Before reversing or vacating a judgment based upon a stipulation of the parties, an appellate court must find "both of the following: [¶] (A) There is no reasonable possibility that the interests of nonparties or the public will be adversely affected by the reversal. [¶] (B) The reasons of the parties for requesting reversal outweigh the erosion of public trust that may result from the nullification of a judgment and the risk that the availability of stipulated reversal will reduce the incentive for pretrial settlement." (Code Civ. Proc., § 128, subd. (a)(8)(A) &(B).) Because this case would be subject to reversal to permit compliance with ICWA and corresponding California statutes and rules absent the parties' stipulation, a stipulated remand advances the interests identified by Code of Civil Procedure section 128, subdivision (a)(8). (See In re Rashad H. (2000) 78 Cal.App.4th 376, 379-382.)
Accordingly, the juvenile court's finding that ICWA does not apply is conditionally reversed and the matter is remanded.
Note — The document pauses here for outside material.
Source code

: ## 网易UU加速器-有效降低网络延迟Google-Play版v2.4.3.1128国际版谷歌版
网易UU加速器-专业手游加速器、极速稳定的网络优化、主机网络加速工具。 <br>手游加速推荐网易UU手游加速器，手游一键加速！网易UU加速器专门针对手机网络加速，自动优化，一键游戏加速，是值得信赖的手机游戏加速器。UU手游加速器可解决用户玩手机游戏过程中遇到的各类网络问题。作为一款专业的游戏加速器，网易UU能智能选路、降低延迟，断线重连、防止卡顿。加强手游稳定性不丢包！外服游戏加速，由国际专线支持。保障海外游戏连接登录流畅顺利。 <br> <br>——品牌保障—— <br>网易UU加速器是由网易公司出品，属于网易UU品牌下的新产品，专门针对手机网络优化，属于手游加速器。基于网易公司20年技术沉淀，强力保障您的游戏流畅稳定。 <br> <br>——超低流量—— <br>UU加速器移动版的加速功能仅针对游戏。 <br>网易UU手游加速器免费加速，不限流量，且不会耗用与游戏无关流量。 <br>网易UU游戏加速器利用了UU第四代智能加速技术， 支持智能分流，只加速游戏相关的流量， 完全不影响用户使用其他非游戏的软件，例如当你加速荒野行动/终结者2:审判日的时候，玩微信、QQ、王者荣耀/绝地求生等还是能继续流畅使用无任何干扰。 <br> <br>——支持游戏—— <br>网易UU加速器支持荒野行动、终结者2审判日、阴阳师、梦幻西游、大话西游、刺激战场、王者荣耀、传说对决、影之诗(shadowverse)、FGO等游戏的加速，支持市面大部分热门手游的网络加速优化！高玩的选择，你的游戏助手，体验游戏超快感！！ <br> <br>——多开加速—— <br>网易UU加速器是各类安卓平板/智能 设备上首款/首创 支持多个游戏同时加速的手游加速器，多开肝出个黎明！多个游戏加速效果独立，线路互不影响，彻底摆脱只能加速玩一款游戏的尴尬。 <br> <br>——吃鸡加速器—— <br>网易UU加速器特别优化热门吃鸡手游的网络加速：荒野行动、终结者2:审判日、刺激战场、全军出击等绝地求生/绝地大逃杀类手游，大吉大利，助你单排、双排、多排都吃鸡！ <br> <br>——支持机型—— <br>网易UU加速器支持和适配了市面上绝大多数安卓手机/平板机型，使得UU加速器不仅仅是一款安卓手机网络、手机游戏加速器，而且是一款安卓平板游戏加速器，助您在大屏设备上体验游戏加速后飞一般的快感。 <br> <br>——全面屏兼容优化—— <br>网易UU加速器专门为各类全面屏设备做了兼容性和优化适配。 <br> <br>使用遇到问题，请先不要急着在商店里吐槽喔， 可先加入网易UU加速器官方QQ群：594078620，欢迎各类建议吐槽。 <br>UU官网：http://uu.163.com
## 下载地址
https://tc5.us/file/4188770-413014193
The court is instructed to ensure the agency conducts" 'a proper, adequate, and duly diligent inquiry under section 224.2, subdivision[s] (b) [and (e)], and document its inquiry in the record in compliance with rule 5.481(a)(5).'" (E.C., supra, 85 Cal.App.5th at p. 157, quoting K.H., supra, 84 Cal.App.5th at p. 621.)" 'This should not be interpreted as requiring an exhaustive search for and questioning of every living relative of [Angelina]' but '[w]e leave that determination for the juvenile court in the first instance because it is better positioned to evaluate the evidence provided by the [agency]. So long as the court ensures the inquiry is reasonable and of sufficient reach to accomplish the legislative purpose underlying ICWA and related California law, the court will have an adequate factual foundation upon which to make its ICWA finding. (§ 224.2, subd. (i)(2).)'" (E.C., at p. 157, quoting K.H., at p. 621.)
DISPOSITION
The juvenile court's finding that ICWA does not apply is conditionally reversed, and the matter is remanded to the juvenile court with directions to order the agency to comply with the inquiry and documentation provisions set forth in section 224.2, subdivisions (b) and (e), and rule 5.481(a)(5). Additionally, the juvenile court is directed to comply with the inquiry provisions of section 224.2, subdivision (c). If, after determining that an adequate inquiry was made consistent with the reasoning in this opinion, the court finds that ICWA applies, the court shall vacate its existing order and proceed in compliance with ICWA and related California law. If the court instead finds that ICWA does not apply, its ICWA finding shall be reinstated. In all other respects, the juvenile court's order is affirmed.
[*] Before Franson, Acting P. J., Smith, J. and Snauffer, J.